Donated blood is now screened for HIV, Cahill said, and he argues scientific advancements since the lifetime ban was put in place have made the policy irrelevant.
"We didn't have nucleic acid testing [when the ban was instituted], but we've had it now for more than a decade and we're using it to test every unit of blood," he said. "So that's another technological reason why this policy is really out of date."
Cahill co-authored a paper in the New England Journal of Medicine last year looking at the results of a decision by the United Kingdom to drop a similar ban, and calling for the United States to do the same.
Cahill added the ban can put gay and bisexual men in a difficult position when blood drives are held, forcing them to disclose their sexuality, or seem like they're choosing not to participate in an altruistic activity.
Janson Wu remembers the first time he learned that he was not able to give blood because of his sexuality, at a blood drive in college.
"That feeling of being judged, being told that I was unworthy in some ways, in the middle of a busy room with many other people waiting in line to donate blood, that's something I still remember today," said Wu, who is now the executive director of the non-profit GLBTQ Legal Advocates & Defenders (GLAD).
"As a gay man, there is something that strikes a deeply painful nerve by being told that your blood is tainted, that the blood that courses through you is quite literally worthy only of being discarded," he added.
When asked about the agency's current policy, an FDA spokesperson pointed to a study it is funding called ADVANCE to determine if a change in the policy could be made while maintaining the safety of the blood supply.
"This study, being conducted at community health centers in key locations across the United States, could generate data that will help the FDA determine if a donor questionnaire based on individual risk assessment would be as effective as time-based deferrals in reducing the risk of HIV," an FDA spokesperson said in a written statement.
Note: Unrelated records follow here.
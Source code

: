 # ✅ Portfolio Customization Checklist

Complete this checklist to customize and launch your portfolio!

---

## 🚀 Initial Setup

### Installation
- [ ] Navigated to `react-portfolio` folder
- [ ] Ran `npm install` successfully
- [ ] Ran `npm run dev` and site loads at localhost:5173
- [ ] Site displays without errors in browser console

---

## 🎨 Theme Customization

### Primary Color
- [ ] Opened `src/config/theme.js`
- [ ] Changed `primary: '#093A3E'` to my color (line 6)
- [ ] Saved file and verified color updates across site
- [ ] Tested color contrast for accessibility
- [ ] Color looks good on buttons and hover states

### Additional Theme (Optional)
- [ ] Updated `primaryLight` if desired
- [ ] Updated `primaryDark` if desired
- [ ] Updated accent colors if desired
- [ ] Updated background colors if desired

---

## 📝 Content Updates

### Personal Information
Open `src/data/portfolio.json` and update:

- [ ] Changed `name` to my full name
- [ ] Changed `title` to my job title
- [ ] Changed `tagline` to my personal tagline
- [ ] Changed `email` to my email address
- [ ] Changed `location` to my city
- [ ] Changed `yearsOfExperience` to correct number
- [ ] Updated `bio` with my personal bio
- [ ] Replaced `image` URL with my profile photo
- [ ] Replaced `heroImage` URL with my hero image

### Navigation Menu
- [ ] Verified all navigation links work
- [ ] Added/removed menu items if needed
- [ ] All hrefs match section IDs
Dr. Richard Kaufman, the medical director for the transfusion service at Brigham and Women's Hospital, wants to see the results of that study before the policy changes. While most men who have sex with men do not have HIV, Kaufman said, people in that group do make up the majority of HIV patients. And, he pointed out, there's a short window of time — 9 or 10 days — in which an HIV infection wouldn't show up in tests of donated blood.
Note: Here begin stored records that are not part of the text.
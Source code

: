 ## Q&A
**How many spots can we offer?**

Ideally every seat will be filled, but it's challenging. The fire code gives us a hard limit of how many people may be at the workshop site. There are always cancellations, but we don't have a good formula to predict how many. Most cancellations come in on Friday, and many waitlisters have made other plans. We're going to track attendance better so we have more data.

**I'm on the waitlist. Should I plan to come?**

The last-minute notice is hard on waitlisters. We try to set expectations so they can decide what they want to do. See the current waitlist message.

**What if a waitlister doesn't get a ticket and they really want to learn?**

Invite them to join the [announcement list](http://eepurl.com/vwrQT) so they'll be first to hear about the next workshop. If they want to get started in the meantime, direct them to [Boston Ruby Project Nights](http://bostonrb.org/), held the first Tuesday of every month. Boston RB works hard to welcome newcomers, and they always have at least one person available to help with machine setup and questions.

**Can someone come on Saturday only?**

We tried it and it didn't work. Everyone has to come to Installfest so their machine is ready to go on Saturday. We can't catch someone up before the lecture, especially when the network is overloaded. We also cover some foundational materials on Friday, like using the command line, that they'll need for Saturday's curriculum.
"So that if you acquire an HIV infection and then donate, let's say, five or six days later, it's possible to donate to an infectious unit," Kaufman said.
Kaufman added that he believes some simple screening questions, such as those now being used in the United Kingdom that flag potential risks such as recent new sexual partners, could prevent an increase in donations of HIV-positive blood. The ADVANCE study, he said, will show how effective those questions are.
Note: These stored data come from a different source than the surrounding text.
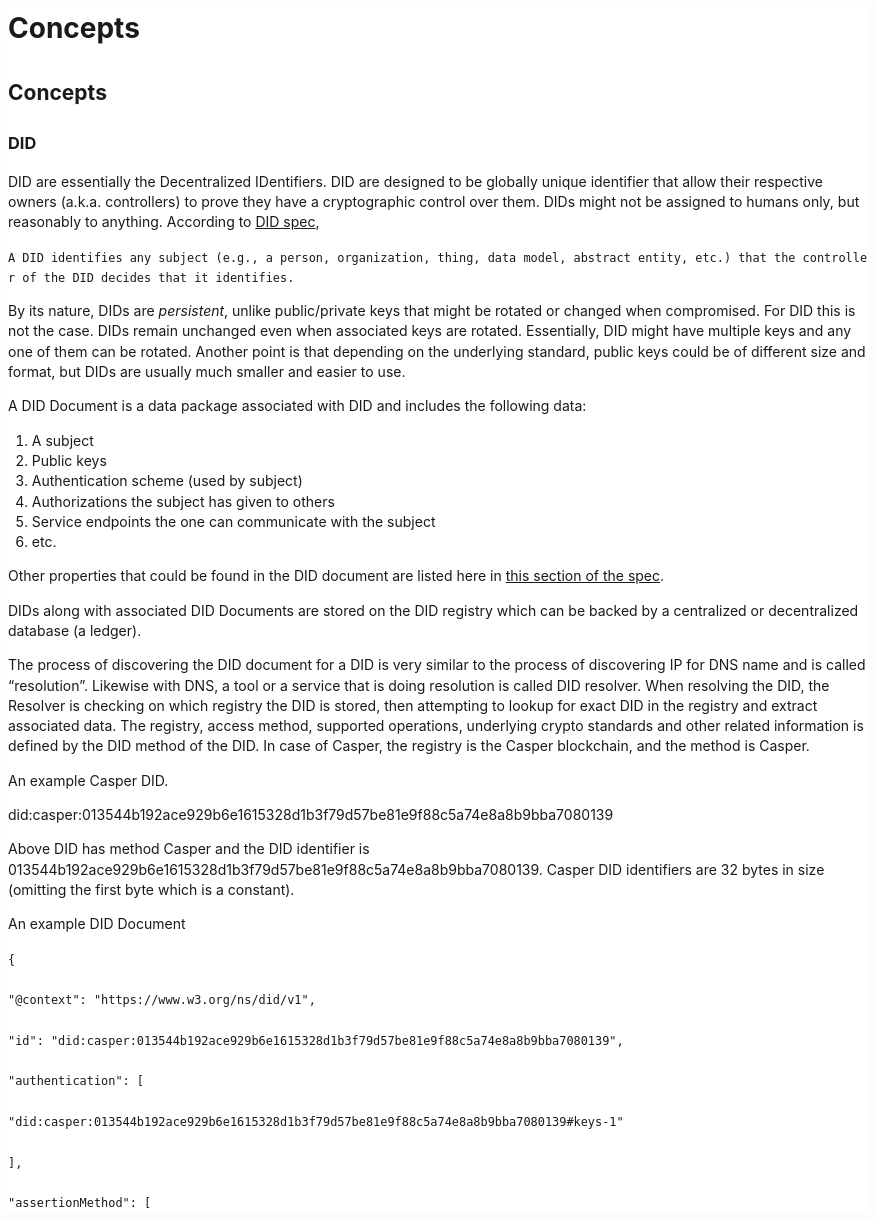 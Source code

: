 # Concepts

## Concepts

### DID

DID are essentially the Decentralized IDentifiers. DID are designed to be globally unique identifier that allow their respective owners (a.k.a. controllers) to prove they have a cryptographic control over them. DIDs might not be assigned to humans only, but reasonably to anything. According to [DID spec](https://www.w3.org/TR/did-core/),

`A DID identifies any subject (e.g., a person, organization, thing, data model, abstract entity, etc.) that the controller of the DID decides that it identifies.`

By its nature, DIDs are _persistent_, unlike public/private keys that might be rotated or changed when compromised. For DID this is not the case. DIDs remain unchanged even when associated keys are rotated. Essentially, DID might have multiple keys and any one of them can be rotated. Another point is that depending on the underlying standard, public keys could be of different size and format, but DIDs are usually much smaller and easier to use.

A DID Document is a data package associated with DID and includes the following data:

1. A subject
2. Public keys
3. Authentication scheme (used by subject)
4. Authorizations the subject has given to others
5. Service endpoints the one can communicate with the subject
6. etc.

Other properties that could be found in the DID document are listed here in [this section of the spec](https://www.w3.org/TR/did-core/#core-properties).

DIDs along with associated DID Documents are stored on the DID registry which can be backed by a centralized or decentralized database (a ledger).

The process of discovering the DID document for a DID is very similar to the process of discovering IP for DNS name and is called “resolution”. Likewise with DNS, a tool or a service that is doing resolution is called DID resolver. When resolving the DID, the Resolver is checking on which registry the DID is stored, then attempting to lookup for exact DID in the registry and extract associated data. The registry, access method, supported operations, underlying crypto standards and other related information is defined by the DID method of the DID. In case of Casper, the registry is the Casper blockchain, and the method is Casper.

An example Casper DID.

did:casper:013544b192ace929b6e1615328d1b3f79d57be81e9f88c5a74e8a8b9bba7080139

Above DID has method Casper and the DID identifier is 013544b192ace929b6e1615328d1b3f79d57be81e9f88c5a74e8a8b9bba7080139. Casper DID identifiers are 32 bytes in size (omitting the first byte which is a constant).

An example DID Document

```
{

"@context": "https://www.w3.org/ns/did/v1",

"id": "did:casper:013544b192ace929b6e1615328d1b3f79d57be81e9f88c5a74e8a8b9bba7080139",

"authentication": [

"did:casper:013544b192ace929b6e1615328d1b3f79d57be81e9f88c5a74e8a8b9bba7080139#keys-1"

],

"assertionMethod": [
```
"So we certainly agree with the spirit of that letter, but I do feel like it's necessary to obtain some more data to be comfortable that the risk of HIV transmission transmission will not increase if the U.S. were to switch to an individualized risk assessment," Kaufman said.
It could be years before those study results are published, though, and Dr. Carole Allen, president of the Massachusetts Medical Society, argues that it's unreasonable to wait in the middle of a crisis.
"It's always good to get more information, so if they're analyzing different questionnaires and how efficacious they are, great, let's keep doing that," Allen said. "But meanwhile, there's the blood shortage, and there are people with either acute bleeding or who have chronic diseases like sickle cell anemia or cancer or chronic anemia who need blood, and who may be adversely affected now. So if you weigh the risk benefit, I think having more blood is is the main priority right now."